━━━━━ Data extract ━━━━━
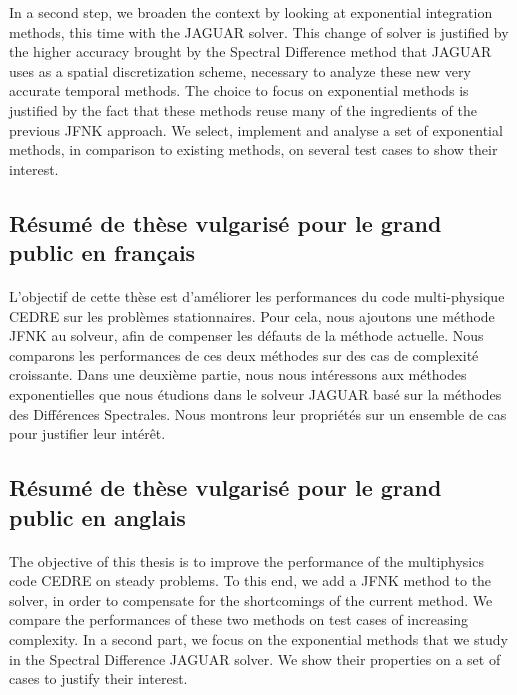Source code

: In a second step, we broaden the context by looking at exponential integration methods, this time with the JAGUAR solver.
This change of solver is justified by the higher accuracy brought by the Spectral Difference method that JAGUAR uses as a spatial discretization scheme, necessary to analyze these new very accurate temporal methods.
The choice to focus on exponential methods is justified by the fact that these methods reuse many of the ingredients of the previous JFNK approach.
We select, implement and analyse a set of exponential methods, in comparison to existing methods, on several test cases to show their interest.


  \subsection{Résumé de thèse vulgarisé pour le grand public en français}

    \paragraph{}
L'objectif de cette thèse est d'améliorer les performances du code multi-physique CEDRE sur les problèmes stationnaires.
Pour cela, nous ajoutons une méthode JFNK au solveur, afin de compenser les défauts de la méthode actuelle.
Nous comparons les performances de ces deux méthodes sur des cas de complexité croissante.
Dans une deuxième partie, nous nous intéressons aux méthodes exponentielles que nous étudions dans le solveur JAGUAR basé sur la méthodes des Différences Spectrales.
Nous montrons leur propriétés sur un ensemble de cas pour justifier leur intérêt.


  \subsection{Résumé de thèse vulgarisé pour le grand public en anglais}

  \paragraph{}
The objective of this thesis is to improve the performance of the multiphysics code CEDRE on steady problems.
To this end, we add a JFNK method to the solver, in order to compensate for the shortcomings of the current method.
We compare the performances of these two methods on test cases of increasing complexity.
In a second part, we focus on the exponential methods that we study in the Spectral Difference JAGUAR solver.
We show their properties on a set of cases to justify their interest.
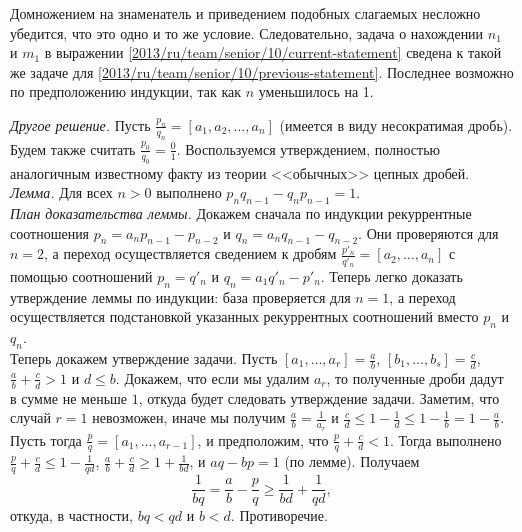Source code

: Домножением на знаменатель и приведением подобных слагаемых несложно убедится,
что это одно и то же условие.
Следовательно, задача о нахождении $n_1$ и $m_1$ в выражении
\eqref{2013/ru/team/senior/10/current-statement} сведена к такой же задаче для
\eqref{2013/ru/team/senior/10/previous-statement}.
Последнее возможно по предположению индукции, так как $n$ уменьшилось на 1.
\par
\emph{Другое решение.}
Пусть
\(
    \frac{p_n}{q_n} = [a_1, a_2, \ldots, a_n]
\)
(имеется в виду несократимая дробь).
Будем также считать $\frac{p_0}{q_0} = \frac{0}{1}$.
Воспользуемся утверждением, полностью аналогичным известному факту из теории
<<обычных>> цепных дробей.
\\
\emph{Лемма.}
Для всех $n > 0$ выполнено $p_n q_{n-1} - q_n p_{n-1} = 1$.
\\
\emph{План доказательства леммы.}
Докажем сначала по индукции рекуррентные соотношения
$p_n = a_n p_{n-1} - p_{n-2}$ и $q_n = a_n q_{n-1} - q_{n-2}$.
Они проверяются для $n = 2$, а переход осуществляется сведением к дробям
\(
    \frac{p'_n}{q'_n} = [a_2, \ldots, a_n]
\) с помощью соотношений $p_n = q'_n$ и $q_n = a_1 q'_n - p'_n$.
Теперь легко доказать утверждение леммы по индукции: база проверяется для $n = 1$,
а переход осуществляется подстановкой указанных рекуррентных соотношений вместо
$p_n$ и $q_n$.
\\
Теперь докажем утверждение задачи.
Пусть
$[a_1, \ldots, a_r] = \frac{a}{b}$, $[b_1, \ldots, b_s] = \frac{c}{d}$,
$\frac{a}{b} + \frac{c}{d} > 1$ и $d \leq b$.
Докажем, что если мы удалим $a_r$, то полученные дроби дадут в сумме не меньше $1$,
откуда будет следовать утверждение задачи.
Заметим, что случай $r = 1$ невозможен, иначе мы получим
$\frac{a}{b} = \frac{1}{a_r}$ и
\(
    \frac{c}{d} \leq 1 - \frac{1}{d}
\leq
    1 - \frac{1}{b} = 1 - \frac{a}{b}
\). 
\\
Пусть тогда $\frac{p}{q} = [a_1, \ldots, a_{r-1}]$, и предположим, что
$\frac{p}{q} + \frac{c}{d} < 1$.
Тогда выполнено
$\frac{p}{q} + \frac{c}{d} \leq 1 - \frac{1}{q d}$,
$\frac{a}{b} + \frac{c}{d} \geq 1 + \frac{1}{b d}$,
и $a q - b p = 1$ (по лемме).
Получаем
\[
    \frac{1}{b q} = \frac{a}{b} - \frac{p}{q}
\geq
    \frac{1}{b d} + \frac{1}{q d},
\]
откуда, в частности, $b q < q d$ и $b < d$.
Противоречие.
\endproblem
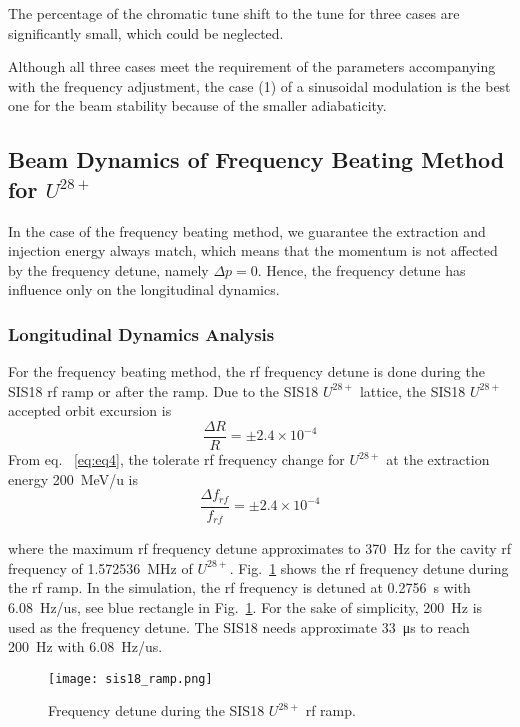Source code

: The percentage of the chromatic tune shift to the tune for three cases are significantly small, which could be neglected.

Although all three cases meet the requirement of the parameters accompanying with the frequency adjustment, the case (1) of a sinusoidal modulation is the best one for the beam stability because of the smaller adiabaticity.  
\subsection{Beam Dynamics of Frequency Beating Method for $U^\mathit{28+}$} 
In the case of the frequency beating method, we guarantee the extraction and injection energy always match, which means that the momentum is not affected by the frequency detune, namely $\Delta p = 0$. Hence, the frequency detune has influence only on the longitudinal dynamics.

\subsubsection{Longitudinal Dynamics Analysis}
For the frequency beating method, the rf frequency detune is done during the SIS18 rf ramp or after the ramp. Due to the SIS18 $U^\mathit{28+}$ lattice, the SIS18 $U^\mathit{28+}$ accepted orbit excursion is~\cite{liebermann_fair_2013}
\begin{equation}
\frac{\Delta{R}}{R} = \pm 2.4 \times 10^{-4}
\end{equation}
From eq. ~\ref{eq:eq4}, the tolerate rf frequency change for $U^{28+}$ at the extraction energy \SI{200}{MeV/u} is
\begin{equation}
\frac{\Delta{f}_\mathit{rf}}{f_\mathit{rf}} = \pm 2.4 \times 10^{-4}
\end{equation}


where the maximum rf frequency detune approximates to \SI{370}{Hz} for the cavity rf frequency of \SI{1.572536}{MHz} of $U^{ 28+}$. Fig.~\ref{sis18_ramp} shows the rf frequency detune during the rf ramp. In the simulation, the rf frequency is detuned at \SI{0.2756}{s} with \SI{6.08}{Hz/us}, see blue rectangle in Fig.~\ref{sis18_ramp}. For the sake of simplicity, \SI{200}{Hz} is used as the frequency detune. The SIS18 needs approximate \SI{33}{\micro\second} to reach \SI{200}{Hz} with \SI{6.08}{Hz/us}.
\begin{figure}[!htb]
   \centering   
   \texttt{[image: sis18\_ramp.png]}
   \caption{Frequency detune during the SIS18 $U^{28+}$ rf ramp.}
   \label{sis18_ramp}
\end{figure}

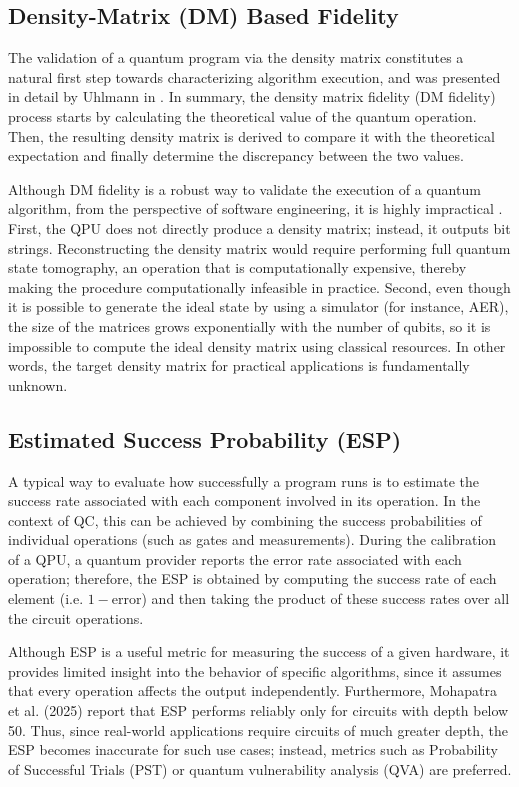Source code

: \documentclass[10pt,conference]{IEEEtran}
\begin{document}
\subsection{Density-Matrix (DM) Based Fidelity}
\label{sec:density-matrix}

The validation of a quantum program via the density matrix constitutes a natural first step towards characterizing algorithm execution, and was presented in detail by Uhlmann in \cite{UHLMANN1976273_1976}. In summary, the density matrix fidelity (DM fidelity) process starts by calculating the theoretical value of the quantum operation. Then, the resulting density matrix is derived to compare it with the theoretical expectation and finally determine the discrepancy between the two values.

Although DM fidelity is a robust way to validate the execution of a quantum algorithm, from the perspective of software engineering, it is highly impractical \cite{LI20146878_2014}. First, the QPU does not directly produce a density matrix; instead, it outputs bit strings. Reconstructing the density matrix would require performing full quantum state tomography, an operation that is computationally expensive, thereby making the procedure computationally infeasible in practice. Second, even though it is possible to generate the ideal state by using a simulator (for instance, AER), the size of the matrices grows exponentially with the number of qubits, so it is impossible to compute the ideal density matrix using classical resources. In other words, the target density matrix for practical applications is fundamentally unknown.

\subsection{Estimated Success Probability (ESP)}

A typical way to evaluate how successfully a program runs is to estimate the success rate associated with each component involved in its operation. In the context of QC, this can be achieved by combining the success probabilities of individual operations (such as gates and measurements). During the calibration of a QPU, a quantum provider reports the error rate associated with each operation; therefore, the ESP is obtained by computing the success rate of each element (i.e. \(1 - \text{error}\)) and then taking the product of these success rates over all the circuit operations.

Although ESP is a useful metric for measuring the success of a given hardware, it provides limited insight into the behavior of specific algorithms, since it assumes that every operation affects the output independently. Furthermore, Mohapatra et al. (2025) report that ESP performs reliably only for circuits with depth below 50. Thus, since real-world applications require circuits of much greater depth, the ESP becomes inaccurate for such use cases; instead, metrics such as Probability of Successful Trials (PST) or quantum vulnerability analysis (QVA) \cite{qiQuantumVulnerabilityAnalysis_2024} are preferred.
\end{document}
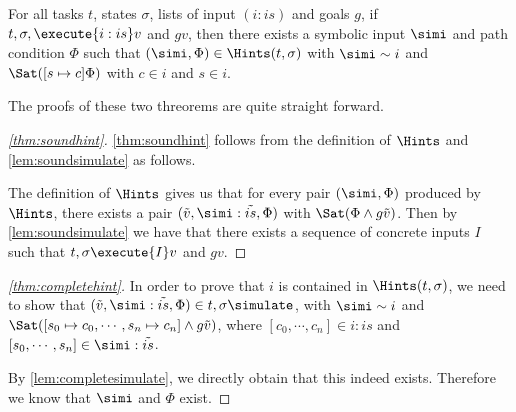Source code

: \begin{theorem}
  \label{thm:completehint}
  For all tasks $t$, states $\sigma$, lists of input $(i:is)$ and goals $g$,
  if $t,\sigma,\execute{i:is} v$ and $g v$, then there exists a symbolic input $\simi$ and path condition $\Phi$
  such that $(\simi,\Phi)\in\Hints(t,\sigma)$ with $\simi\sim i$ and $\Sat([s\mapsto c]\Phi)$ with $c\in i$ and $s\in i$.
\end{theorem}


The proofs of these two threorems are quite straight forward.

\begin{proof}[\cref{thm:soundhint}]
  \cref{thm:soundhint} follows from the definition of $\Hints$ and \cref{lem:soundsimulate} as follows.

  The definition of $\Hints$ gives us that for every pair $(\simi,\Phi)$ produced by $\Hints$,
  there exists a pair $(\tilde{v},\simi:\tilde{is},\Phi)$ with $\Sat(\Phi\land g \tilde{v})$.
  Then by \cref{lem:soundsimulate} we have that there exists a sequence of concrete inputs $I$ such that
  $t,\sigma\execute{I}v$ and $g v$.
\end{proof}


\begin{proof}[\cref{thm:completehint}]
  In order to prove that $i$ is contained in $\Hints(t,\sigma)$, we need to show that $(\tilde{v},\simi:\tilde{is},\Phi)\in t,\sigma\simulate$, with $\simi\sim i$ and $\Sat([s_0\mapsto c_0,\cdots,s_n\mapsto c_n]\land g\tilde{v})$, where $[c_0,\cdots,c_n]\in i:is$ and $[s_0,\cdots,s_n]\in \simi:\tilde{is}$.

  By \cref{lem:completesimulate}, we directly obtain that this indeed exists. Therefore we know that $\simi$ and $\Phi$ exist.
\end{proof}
━━━━━
Required action >>
Return only what runs from the line containing "and $\Phi$ exist." to the last line of the records above, both ends included, exactly as written.

Solution to this task >>
  By \cref{lem:completesimulate}, we directly obtain that this indeed exists. Therefore we know that $\simi$ and $\Phi$ exist.
\end{proof}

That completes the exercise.